### ABOUT THIS TASK
Using the data that follows, return exactly the lines from the one that contains "- [Pergel Github" through the one that contains "[Curl](os/programs/curl) comes installed", ends included.

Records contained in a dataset
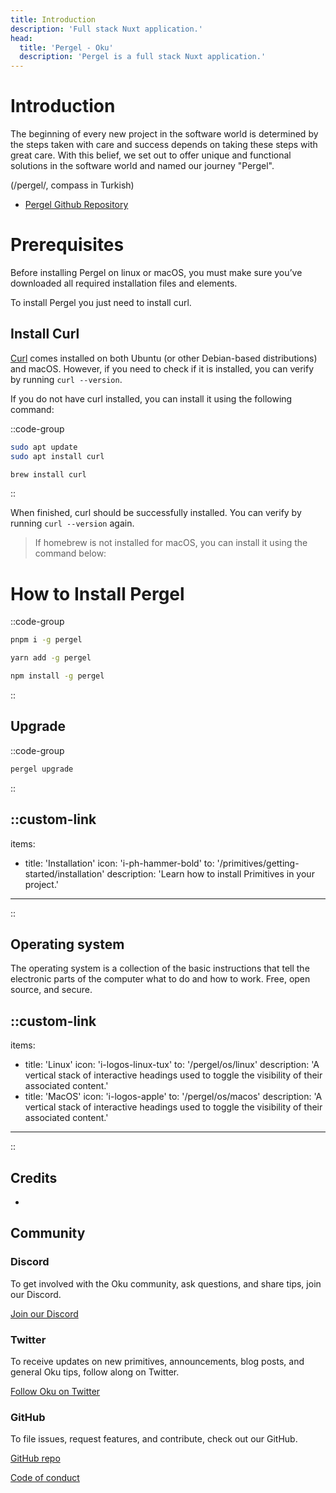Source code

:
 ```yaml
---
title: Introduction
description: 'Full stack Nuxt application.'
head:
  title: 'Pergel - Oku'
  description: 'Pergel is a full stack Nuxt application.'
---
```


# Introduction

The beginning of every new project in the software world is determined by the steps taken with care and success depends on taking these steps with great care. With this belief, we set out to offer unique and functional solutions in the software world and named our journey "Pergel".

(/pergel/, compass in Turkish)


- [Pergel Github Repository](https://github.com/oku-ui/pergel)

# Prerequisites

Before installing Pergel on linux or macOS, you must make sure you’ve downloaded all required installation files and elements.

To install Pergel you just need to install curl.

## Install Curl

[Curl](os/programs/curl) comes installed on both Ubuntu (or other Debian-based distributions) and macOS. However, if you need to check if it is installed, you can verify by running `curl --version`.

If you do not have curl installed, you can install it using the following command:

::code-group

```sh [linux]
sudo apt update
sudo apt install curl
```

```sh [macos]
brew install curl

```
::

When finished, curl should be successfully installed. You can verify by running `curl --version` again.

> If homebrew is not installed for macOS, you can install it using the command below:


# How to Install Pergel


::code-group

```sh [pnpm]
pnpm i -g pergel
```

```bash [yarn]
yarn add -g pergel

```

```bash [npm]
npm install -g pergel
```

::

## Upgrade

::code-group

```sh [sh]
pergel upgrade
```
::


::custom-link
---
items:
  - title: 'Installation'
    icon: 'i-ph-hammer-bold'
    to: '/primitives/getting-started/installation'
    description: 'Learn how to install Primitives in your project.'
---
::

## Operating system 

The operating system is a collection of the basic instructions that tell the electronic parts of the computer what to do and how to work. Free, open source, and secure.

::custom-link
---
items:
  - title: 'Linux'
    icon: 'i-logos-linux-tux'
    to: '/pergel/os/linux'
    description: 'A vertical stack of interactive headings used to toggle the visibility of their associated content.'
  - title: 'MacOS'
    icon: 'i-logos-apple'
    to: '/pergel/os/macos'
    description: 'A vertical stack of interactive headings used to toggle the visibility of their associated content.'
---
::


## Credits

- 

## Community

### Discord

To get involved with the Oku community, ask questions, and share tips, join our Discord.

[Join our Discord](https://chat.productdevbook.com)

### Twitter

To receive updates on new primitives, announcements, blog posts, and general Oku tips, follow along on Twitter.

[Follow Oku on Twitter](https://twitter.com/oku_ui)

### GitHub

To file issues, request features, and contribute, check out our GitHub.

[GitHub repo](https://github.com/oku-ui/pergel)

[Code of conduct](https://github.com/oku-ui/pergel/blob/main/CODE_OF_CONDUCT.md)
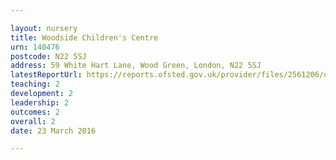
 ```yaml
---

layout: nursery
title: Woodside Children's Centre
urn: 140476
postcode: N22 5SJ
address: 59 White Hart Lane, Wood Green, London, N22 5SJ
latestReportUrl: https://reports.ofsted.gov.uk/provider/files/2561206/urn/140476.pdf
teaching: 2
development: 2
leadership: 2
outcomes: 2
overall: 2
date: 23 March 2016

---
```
* * *
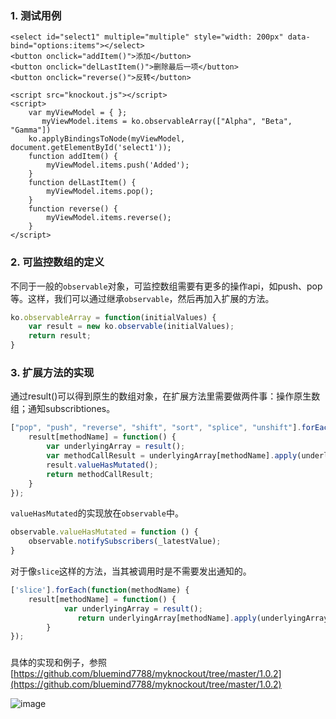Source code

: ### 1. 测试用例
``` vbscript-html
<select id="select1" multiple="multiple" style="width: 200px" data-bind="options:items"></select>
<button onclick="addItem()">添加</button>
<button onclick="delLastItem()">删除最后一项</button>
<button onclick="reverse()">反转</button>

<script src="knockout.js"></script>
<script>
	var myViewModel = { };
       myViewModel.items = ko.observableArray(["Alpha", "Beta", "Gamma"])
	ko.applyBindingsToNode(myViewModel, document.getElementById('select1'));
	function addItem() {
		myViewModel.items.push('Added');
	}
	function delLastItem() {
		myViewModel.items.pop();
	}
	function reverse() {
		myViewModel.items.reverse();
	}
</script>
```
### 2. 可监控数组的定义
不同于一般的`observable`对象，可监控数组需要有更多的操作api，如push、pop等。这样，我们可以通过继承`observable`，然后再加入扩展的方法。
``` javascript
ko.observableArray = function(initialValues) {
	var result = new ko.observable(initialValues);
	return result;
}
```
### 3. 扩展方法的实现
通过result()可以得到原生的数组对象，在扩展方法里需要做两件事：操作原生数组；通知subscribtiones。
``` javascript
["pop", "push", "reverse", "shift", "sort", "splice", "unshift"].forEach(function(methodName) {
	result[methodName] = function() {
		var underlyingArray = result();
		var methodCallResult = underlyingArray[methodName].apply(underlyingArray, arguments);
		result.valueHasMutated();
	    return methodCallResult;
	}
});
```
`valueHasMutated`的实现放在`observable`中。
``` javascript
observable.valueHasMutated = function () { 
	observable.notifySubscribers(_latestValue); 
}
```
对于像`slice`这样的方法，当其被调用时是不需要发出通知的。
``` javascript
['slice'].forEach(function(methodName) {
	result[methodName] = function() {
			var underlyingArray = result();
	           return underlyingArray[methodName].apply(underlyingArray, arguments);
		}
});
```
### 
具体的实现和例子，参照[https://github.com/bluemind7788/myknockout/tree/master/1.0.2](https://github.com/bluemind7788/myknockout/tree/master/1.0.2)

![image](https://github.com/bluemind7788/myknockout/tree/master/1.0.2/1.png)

### SOLUTION TO THIS EXERCISE
- [Pergel Github Repository](https://github.com/oku-ui/pergel)

# Prerequisites

Before installing Pergel on linux or macOS, you must make sure you’ve downloaded all required installation files and elements.

To install Pergel you just need to install curl.

## Install Curl

[Curl](os/programs/curl) comes installed on both Ubuntu (or other Debian-based distributions) and macOS. However, if you need to check if it is installed, you can verify by running `curl --version`.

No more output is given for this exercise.